The MCML code provides modeling of light transport in multilayered heterogeneous tissues with plane-parallel geometry of layers. 1 Later Boas et al. created an MC modeling system called "tMCimg" to address complex geometry of layers based on cubic voxelization of the considered medium; 2, 3 however, such approaches do not provide an accurate account of photon refraction at the layers boundary. A similar approach with cubic voxelization was proposed by Berrocal et al., when simulating light transport in sprays. 4 Li et al. described an MC code "MOSE" for light propagation in complex geometry media based on a triangle mesh model. 5 Various efforts have been made to reduce simulation time, such as algorithm modification and the use of different hardware accelerators. Several modifications were proposed to enhance the MC algorithm. Zolek et al. applied approximate calculation of logarithmic and trigonometric functions, 6 Wang et al. proposed a hybrid model of MC method and diffusion theory, 7 and Alerstam et al. employed a "white MC model" for timeresolved photon migration. 8 However, all these acceleration techniques are applied at the expense of the precision or the flexibility of the MC simulation method.
An alternative approach consists in employing potential of different accelerators. Luu et al. developed an MC modeling algorithm based on the MCML code for field-programmable gate array (FPGA) 9 for the case of plane-parallel geometry. The increase in speed was about 28 times relative to a single threading CPU. However, employment of FPGA as a simulation accelerator has one significant drawback: high complexity of the development process. Thus, a reported rough estimate of job complexity measured in personal effort is 12 person-months (1 person-year). Alerstam et al. created MC code with the help of compute unified device architecture (CUDA) technology for a GPU 10 for simulation of photon migration in semi-infinite homogeneous scattering media. Presented GPU implementation is about 1080 times faster than the conventional CPU code. The GPU code "gpu-MOSE" developed by Li et al. 11 is an improved version of "MOSE" 5 based on a triangle mesh model. The increase in speed is about 10 times relative to a single threading processor. As one can see, the efficiency of GPU use for the MC simulation in case of complex geometry is much less compared to a simple case of semi-infinite homogeneous media. Note that for achieving such acceleration, one should significantly reconstruct the code according to GPU optimization rules. A more complex approach, which employs a peer-to-peer network of CUDA GPUs for performing MC simulation, is presented by Doronin and Meglinski. 12 Using both distributed computing and GPU acceleration allows a significant reduction in simulation time.

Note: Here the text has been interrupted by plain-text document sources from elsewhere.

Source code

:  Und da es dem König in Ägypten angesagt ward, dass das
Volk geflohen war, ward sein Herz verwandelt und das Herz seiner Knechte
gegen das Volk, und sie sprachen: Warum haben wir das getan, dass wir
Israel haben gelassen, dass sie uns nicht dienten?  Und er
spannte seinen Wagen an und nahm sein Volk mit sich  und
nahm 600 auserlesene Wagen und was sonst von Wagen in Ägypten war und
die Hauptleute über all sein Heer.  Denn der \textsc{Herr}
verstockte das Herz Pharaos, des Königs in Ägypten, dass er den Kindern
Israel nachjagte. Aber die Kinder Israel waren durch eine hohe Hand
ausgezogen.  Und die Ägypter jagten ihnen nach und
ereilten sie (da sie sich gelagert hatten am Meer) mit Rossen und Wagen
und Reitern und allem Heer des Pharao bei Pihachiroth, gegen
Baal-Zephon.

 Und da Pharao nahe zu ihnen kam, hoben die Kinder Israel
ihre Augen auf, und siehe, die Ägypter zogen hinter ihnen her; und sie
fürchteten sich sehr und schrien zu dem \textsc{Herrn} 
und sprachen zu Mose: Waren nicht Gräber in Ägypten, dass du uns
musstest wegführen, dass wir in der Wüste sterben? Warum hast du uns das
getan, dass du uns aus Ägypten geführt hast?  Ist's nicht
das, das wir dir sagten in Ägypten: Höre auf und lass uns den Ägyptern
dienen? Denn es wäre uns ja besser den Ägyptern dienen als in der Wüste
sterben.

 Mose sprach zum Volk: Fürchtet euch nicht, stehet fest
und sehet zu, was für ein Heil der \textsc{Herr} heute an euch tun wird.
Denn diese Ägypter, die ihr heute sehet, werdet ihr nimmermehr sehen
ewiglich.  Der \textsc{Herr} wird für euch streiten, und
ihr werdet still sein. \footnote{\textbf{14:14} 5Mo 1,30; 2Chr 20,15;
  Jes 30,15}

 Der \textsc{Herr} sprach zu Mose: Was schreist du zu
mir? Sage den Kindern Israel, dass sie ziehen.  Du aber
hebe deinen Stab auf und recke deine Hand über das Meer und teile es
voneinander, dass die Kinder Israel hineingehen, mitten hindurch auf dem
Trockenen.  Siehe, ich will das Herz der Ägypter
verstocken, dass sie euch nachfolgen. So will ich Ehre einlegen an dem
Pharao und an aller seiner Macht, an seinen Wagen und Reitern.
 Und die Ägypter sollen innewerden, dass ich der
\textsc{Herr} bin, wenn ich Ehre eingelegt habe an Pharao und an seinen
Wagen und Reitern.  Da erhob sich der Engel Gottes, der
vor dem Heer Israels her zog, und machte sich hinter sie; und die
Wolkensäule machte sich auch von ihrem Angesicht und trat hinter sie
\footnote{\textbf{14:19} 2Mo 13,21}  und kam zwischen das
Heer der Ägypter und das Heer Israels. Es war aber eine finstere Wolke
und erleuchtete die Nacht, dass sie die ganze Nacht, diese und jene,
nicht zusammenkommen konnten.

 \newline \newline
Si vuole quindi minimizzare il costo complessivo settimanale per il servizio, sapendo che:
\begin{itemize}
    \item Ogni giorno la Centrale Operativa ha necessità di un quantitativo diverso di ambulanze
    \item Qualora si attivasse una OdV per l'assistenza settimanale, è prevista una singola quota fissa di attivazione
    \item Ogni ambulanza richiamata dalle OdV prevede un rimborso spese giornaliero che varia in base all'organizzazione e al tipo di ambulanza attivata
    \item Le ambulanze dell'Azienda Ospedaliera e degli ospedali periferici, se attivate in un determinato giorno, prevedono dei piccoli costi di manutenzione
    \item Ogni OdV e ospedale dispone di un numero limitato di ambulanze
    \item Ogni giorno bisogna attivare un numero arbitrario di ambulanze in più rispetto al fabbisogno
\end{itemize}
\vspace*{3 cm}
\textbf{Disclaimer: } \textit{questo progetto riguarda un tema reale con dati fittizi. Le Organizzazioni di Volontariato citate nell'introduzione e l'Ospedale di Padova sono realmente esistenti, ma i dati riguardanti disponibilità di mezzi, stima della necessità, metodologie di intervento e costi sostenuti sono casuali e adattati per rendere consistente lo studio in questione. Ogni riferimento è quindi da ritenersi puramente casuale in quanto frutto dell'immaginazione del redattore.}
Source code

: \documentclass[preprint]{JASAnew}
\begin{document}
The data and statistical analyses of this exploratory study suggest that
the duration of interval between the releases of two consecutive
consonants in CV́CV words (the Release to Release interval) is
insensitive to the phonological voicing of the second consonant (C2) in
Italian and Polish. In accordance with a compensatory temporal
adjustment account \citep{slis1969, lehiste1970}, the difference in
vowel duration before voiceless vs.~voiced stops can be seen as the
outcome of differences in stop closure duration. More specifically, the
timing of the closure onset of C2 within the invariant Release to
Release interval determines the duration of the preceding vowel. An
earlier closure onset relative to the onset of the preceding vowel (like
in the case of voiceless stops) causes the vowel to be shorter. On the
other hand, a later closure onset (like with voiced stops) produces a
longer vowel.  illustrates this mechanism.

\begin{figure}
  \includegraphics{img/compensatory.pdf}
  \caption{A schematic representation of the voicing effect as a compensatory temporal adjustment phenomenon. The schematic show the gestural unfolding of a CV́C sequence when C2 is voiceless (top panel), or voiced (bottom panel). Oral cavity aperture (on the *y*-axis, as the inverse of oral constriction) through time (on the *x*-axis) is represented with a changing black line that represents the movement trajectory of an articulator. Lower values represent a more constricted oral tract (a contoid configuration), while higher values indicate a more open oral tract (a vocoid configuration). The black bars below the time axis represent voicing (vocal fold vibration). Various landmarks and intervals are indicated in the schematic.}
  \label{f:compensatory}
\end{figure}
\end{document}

In this paper, we present a technical approach of porting MC simulation code to Intel many-integrated core (MIC) architecture. The CPU and cluster versions of the MC code considered are previously described in this paper 13 and were employed for simulation of optical diffuse spectroscopy signal in noninvasive brain sensing. In brief, this code is based on principles of standard MCML implementation and can be used for modeling of light transport in heterogeneous turbid media with complex geometry of layers. A boundary of a layer is described with a triangulated surface (or surfaces). An intersection search algorithm employs a bounding volume hierarchy (BVH) tree as accelerating structure. In our code we avoid using a classical Russian roulette approach, setting a minimal photon weight threshold instead. Additionally, we input a class of detectors and store information about the photons passed through it. For storing photon trajectories, a data rectangular grid in the three-dimensional (3-D) space is employed.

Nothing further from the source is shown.